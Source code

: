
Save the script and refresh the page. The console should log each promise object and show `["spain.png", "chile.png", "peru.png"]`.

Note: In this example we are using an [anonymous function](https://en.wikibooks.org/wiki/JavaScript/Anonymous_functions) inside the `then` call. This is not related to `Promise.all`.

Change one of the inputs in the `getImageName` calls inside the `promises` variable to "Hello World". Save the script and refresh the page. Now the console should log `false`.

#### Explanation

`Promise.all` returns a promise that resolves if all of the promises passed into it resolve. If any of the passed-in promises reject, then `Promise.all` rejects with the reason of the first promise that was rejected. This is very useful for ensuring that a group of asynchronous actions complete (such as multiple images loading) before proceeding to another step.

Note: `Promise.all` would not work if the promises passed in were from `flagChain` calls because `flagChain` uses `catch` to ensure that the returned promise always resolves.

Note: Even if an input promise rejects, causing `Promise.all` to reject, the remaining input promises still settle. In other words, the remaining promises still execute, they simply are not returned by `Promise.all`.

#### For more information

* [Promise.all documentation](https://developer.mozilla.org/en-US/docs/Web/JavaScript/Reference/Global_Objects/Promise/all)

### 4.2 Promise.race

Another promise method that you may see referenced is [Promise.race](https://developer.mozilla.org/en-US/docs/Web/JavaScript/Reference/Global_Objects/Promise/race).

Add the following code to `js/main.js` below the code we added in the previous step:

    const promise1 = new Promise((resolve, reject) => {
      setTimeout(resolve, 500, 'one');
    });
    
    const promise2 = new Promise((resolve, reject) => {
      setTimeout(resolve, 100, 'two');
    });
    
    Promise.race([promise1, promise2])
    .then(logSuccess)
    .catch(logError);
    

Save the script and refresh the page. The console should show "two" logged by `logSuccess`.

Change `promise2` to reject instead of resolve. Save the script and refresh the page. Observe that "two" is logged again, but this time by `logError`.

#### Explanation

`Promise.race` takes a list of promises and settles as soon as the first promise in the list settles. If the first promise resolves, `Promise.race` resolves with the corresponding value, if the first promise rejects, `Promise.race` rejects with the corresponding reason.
--
**WHAT YOU ARE ASKED TO DO:** Could you set down, exactly as written, the lines above between the one holding "Change one of" and the one holding "to reject instead", inclusive, and nothing more?

**WRITTEN SOLUTION:**
Change one of the inputs in the `getImageName` calls inside the `promises` variable to "Hello World". Save the script and refresh the page. Now the console should log `false`.

#### Explanation

`Promise.all` returns a promise that resolves if all of the promises passed into it resolve. If any of the passed-in promises reject, then `Promise.all` rejects with the reason of the first promise that was rejected. This is very useful for ensuring that a group of asynchronous actions complete (such as multiple images loading) before proceeding to another step.

Note: `Promise.all` would not work if the promises passed in were from `flagChain` calls because `flagChain` uses `catch` to ensure that the returned promise always resolves.

Note: Even if an input promise rejects, causing `Promise.all` to reject, the remaining input promises still settle. In other words, the remaining promises still execute, they simply are not returned by `Promise.all`.

#### For more information

* [Promise.all documentation](https://developer.mozilla.org/en-US/docs/Web/JavaScript/Reference/Global_Objects/Promise/all)

### 4.2 Promise.race

Another promise method that you may see referenced is [Promise.race](https://developer.mozilla.org/en-US/docs/Web/JavaScript/Reference/Global_Objects/Promise/race).

Add the following code to `js/main.js` below the code we added in the previous step:

    const promise1 = new Promise((resolve, reject) => {
      setTimeout(resolve, 500, 'one');
    });
    
    const promise2 = new Promise((resolve, reject) => {
      setTimeout(resolve, 100, 'two');
    });
    
    Promise.race([promise1, promise2])
    .then(logSuccess)
    .catch(logError);
    

Save the script and refresh the page. The console should show "two" logged by `logSuccess`.

Change `promise2` to reject instead of resolve. Save the script and refresh the page. Observe that "two" is logged again, but this time by `logError`.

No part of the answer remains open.